The work described here is part of a research project to develop a strategic approach to ground-water monitoring applicable to sites of interest to the U.S. Nuclear Regulatory Commission. The overall strategy involves a structured approach beginning with a detailed analysis of site data and local to regional geologic setting and history; development of a detailed conceptual site model (CSM) integrating geological, geophysical and hydrological data, and computer simulation of flow and transport for this model. This strategy will identify specific locations and times where monitoring is needed. We are currently testing parts of the strategy with field data from the U.S. Geological Survey's (USGS) Amargosa Desert Research Site (ADRS) (http://nevada.usgs.gov/adrs/.)

Numerical simulation of tritium migration at the ADRS (Mayers et al., 2005, doi:10.2136/vzj2004.0179) proposed a vertical transport path together with diffusion along gravel layers, but none of these simulations were able to reproduce the observed tritium profiles. Our analysis uses electrical resistivity soundings in and near the ADRS as published by Bisdorf, 2002 (USGS Open-File Report 02-0140), to constrain a CSM with a fault for the ADRS area. We believe this model supplies the needed vertical pathway referred to in Mayer, op. cit., and also explains a steep gradient in the water table map as published by Walvoord, et al., 2004 (doi:10.1029/2004WR003599).

This analysis illustrates the importance of developing an integrated CSM for waste site selection, and monitoring network design.
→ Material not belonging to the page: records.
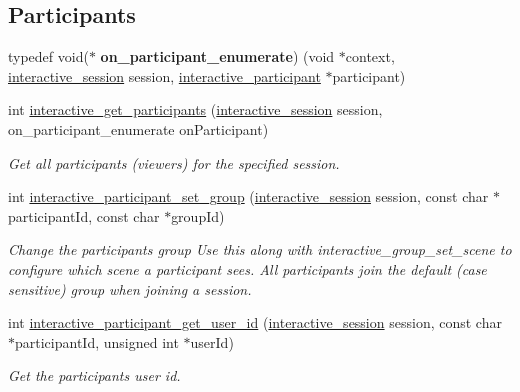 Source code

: \subsection*{Participants}
\begin{DoxyCompactItemize}
\item 
\mbox{\label{group___interactivity_ga2e787174c408554c848de858f8e4d319}} 
typedef void($\ast$ {\bfseries on\+\_\+participant\+\_\+enumerate}) (void $\ast$context, \mbox{\hyperlink{group___interactivity_ga6d8819d38b8dc8994a2299cf22a65a31}{interactive\+\_\+session}} session, \mbox{\hyperlink{structinteractive__participant}{interactive\+\_\+participant}} $\ast$participant)
\item 
int \mbox{\hyperlink{group___interactivity_ga51aa5a660a864a3d574e17806c51ac50}{interactive\+\_\+get\+\_\+participants}} (\mbox{\hyperlink{group___interactivity_ga6d8819d38b8dc8994a2299cf22a65a31}{interactive\+\_\+session}} session, on\+\_\+participant\+\_\+enumerate on\+Participant)
\begin{DoxyCompactList}\small\item\em Get all participants (viewers) for the specified session. \end{DoxyCompactList}\item 
int \mbox{\hyperlink{group___interactivity_ga5d75a20e499ba477345516d3f3de7dc7}{interactive\+\_\+participant\+\_\+set\+\_\+group}} (\mbox{\hyperlink{group___interactivity_ga6d8819d38b8dc8994a2299cf22a65a31}{interactive\+\_\+session}} session, const char $\ast$participant\+Id, const char $\ast$group\+Id)
\begin{DoxyCompactList}\small\item\em Change the participant\textquotesingle{}s group Use this along with {\ttfamily interactive\+\_\+group\+\_\+set\+\_\+scene} to configure which scene a participant sees. All participants join the \textquotesingle{}default\textquotesingle{} (case sensitive) group when joining a session. \end{DoxyCompactList}\item 
int \mbox{\hyperlink{group___interactivity_ga2bb765e59c4b1a4c4188cff212bb0cff}{interactive\+\_\+participant\+\_\+get\+\_\+user\+\_\+id}} (\mbox{\hyperlink{group___interactivity_ga6d8819d38b8dc8994a2299cf22a65a31}{interactive\+\_\+session}} session, const char $\ast$participant\+Id, unsigned int $\ast$user\+Id)
\begin{DoxyCompactList}\small\item\em Get the participant\textquotesingle{}s user id. \end{DoxyCompactList}\item 

\end{DoxyCompactItemize}
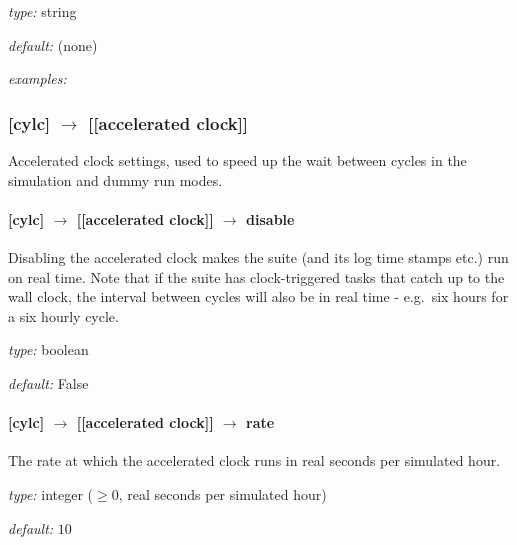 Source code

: \begin{myitemize}
    \item {\em type:} string
    \item {\em default:} (none)
    \item {\em examples:} 
\end{myitemize}

\subsubsection[{[[}accelerated clock{]]}]{[cylc] $\rightarrow$ [[accelerated clock]] }
\label{ClockConfig}

Accelerated clock settings, used to speed up the wait between cycles in
the simulation and dummy run modes. 

\paragraph[disable]{[cylc] $\rightarrow$ [[accelerated clock]] $\rightarrow$ disable}

Disabling the accelerated clock makes the suite (and its log time stamps
etc.) run on real time. Note that if the suite has clock-triggered tasks
that catch up to the wall clock, the interval between cycles will also be
in real time - e.g.\ six hours for a six hourly cycle.

\begin{myitemize}
    \item {\em type:} boolean 
    \item {\em default:} False
\end{myitemize}


\paragraph[rate]{[cylc] $\rightarrow$ [[accelerated clock]] $\rightarrow$ rate}

The rate at which the accelerated clock runs in real seconds per
simulated hour.

\begin{myitemize}
    \item {\em type:} integer ($$, real seconds per simulated hour)
    \item {\em default:} $10$
\end{myitemize}


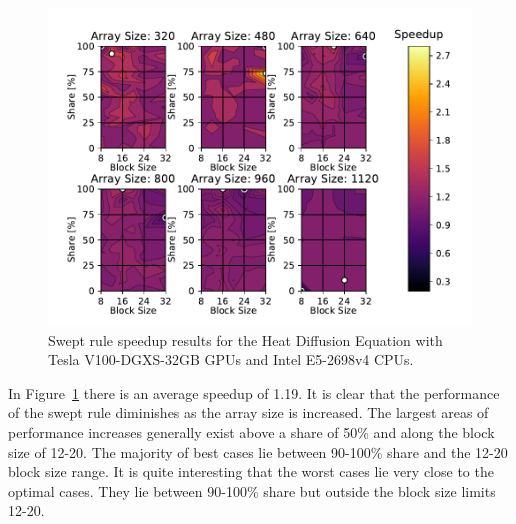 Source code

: \documentclass[journal,article,submit,moreauthors,pdftex]{Definitions/mdpi}
\newcommand\fs{1}
\def\newCPU{Intel E5-2698v4} %
\def\newGPU{Tesla V100-DGXS-32GB}
\begin{document}
\begin{figure}
    \widefigure
    \begin{center}
        \includegraphics[scale=\fs, trim={0.75cm 0.4cm 0.8cm 0.7cm},clip]{figs/speedUpheatNew.pdf}
        \caption{Swept rule speedup results for the Heat Diffusion Equation with \newGPU{} GPUs and \newCPU{} CPUs.}
        \label{fig:newSpeedupHeat}
    \end{center}
\end{figure}
\begin{paracol}{2}
\linenumbers
\switchcolumn

In Figure~\ref{fig:newSpeedupHeat} there is an average speedup of 1.19. It is clear that the performance of the swept rule diminishes as the array size is increased. The largest areas of performance increases generally exist above a share of 50\% and along the block size of 12-20. The majority of best cases lie between 90-100\% share and the 12-20 block size range. It is quite interesting that the worst cases lie very close to the optimal cases. They lie between 90-100\% share but outside the block size limits 12-20.

\end{paracol}
\end{document}
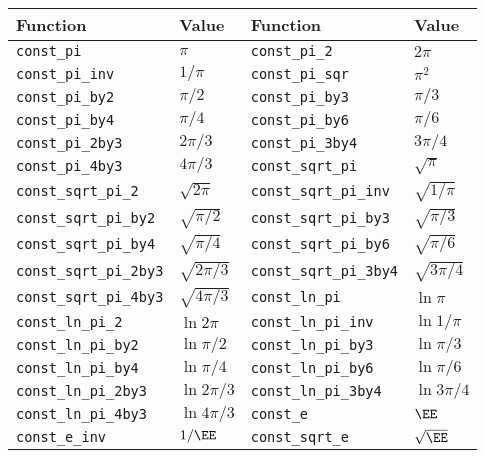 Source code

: \begin{table}
  \begin{tabularx}{\textwidth}{LLLL}
    \toprule
    Function & Value & Function & Value \\
    \midrule
    \verb|const_pi|           & $\pi$           &
    \verb|const_pi_2|         & $2\pi$          \\
    \verb|const_pi_inv|       & $1/\pi$         &
    \verb|const_pi_sqr|       & $\pi^2$         \\
    \verb|const_pi_by2|       & $\pi/2$         &
    \verb|const_pi_by3|       & $\pi/3$         \\
    \verb|const_pi_by4|       & $\pi/4$         &
    \verb|const_pi_by6|       & $\pi/6$         \\
    \verb|const_pi_2by3|      & $2\pi/3$        &
    \verb|const_pi_3by4|      & $3\pi/4$        \\
    \verb|const_pi_4by3|      & $4\pi/3$        &
    \verb|const_sqrt_pi|      & $\sqrt{\pi}$    \\
    \verb|const_sqrt_pi_2|    & $\sqrt{2\pi}$   &
    \verb|const_sqrt_pi_inv|  & $\sqrt{1/\pi}$  \\
    \verb|const_sqrt_pi_by2|  & $\sqrt{\pi/2}$  &
    \verb|const_sqrt_pi_by3|  & $\sqrt{\pi/3}$  \\
    \verb|const_sqrt_pi_by4|  & $\sqrt{\pi/4}$  &
    \verb|const_sqrt_pi_by6|  & $\sqrt{\pi/6}$  \\
    \verb|const_sqrt_pi_2by3| & $\sqrt{2\pi/3}$ &
    \verb|const_sqrt_pi_3by4| & $\sqrt{3\pi/4}$ \\
    \verb|const_sqrt_pi_4by3| & $\sqrt{4\pi/3}$ &
    \verb|const_ln_pi|        & $\ln{\pi}$      \\
    \verb|const_ln_pi_2|      & $\ln{2\pi}$     &
    \verb|const_ln_pi_inv|    & $\ln{1/\pi}$    \\
    \verb|const_ln_pi_by2|    & $\ln{\pi/2}$    &
    \verb|const_ln_pi_by3|    & $\ln{\pi/3}$    \\
    \verb|const_ln_pi_by4|    & $\ln{\pi/4}$    &
    \verb|const_ln_pi_by6|    & $\ln{\pi/6}$    \\
    \verb|const_ln_pi_2by3|   & $\ln{2\pi/3}$   &
    \verb|const_ln_pi_3by4|   & $\ln{3\pi/4}$   \\
    \verb|const_ln_pi_4by3|   & $\ln{4\pi/3}$   &
    \verb|const_e|            & $\EE$           \\
    \verb|const_e_inv|        & $1/\EE$         &
    \verb|const_sqrt_e|       & $\sqrt{\EE}$    \\

\end{tabularx}
\end{table}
The observed vertical and lateral migration of tritium at the ADRS seems to be strongly influenced by geologic structures that were unknown prior to the USGS research efforts. These structural controls should be the focus of future monitoring design.

Data from the ADRS were provided through the courtesy of Brian J. Andraski (USGS ADRS Coordinator, Carson City, Nevada) and David A. Stonestrom (USGS National Research Program, Menlo Park, California). Their assistance is gratefully acknowledged.